More than 10,000 participants turned out for the 150th anniversary reenactment of the Civil War’s bloodiest battle, the Battle of Gettysburg, waged July 1-3, 1863.

The battle was considered the turning point for the Union, and the cost in American lives on both sides was steep: 51,112 were killed. By contrast, The Korean War left a total of 36,574 soldiers dead. In Vietnam, 58,209 were killed.

Reenactors were awed by the battlefield courage displayed by the soldiers, and took great pride in performing an accurate reenactment.
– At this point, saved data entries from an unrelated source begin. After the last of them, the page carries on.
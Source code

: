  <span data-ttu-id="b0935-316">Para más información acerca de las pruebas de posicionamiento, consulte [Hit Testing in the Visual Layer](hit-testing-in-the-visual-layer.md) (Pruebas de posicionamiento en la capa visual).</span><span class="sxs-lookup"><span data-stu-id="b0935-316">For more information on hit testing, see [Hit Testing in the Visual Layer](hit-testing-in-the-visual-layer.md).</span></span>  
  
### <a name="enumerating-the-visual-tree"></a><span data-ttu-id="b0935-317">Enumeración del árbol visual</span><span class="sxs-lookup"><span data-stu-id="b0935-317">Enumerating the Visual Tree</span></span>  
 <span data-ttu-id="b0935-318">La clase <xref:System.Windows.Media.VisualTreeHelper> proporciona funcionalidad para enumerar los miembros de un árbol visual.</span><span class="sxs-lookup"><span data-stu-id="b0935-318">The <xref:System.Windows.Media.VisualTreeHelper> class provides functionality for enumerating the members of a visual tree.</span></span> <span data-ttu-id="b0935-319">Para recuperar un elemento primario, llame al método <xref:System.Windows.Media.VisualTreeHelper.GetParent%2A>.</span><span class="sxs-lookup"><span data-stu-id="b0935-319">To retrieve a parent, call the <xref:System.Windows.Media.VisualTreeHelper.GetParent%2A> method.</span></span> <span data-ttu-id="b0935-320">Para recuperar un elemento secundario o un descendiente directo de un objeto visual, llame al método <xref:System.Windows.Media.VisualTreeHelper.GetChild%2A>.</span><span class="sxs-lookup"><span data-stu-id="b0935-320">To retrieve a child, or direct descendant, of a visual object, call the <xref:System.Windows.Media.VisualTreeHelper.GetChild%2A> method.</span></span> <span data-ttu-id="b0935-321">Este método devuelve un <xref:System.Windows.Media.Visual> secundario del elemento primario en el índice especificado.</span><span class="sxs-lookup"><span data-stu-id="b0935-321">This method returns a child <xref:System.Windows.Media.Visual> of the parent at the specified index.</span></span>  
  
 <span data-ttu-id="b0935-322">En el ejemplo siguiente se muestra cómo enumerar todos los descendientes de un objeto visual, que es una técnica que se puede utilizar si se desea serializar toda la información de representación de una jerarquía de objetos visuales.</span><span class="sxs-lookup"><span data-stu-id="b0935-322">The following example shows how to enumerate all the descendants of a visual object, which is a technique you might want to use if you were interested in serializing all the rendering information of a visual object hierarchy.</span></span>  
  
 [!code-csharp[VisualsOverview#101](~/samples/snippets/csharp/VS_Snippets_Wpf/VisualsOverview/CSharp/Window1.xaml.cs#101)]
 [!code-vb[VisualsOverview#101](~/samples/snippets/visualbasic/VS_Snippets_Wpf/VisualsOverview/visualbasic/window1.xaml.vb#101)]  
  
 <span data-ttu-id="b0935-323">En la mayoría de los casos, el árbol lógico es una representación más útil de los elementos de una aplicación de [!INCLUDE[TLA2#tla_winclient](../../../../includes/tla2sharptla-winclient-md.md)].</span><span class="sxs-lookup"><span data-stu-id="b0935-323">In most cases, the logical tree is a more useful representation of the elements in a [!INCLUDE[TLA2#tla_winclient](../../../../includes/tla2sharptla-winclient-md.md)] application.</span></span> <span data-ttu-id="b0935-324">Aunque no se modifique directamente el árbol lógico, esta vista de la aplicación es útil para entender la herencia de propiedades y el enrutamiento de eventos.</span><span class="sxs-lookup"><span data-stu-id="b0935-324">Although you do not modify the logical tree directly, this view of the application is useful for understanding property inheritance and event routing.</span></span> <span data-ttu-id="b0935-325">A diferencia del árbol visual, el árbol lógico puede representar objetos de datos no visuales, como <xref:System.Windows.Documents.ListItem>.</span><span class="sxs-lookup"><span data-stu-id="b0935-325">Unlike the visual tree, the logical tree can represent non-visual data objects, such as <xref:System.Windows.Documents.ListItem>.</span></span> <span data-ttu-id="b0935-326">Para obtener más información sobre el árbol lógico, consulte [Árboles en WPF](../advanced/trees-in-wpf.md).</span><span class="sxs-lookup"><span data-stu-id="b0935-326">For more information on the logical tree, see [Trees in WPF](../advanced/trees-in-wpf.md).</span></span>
“It’s extremely accurate and feels real - the noise, conditions, and spectacle - but you’re not confronting the likelihood of you or your friends being killed,” Union reenactor Jon Sirlin told the Philadelphia Inquirer

The Battle of Gettysburg opened when Confederate Gen. Robert E. Lee located his troops around the town of Gettysburg, in anticipation of Union Gen. George G. Meade’s approach. The battle opened with a seeming Confederate win: Gen. Lee’s troops drove the Union soldiers to Cemetery Hill on July 1.

On July 2, Gen. Lee’s army hit at the flanks of the Union line – leading to several bloody skirmishes, including the charge at Little Round Top. Confederates gained, but could not force the Union troops to flee.

And on July 3, the Union army regained its ground. Gen. Lee tried a run at Cemetery Ridge, but was pushed back and suffered heavy losses, in what’s now known as Pickett’s Charge.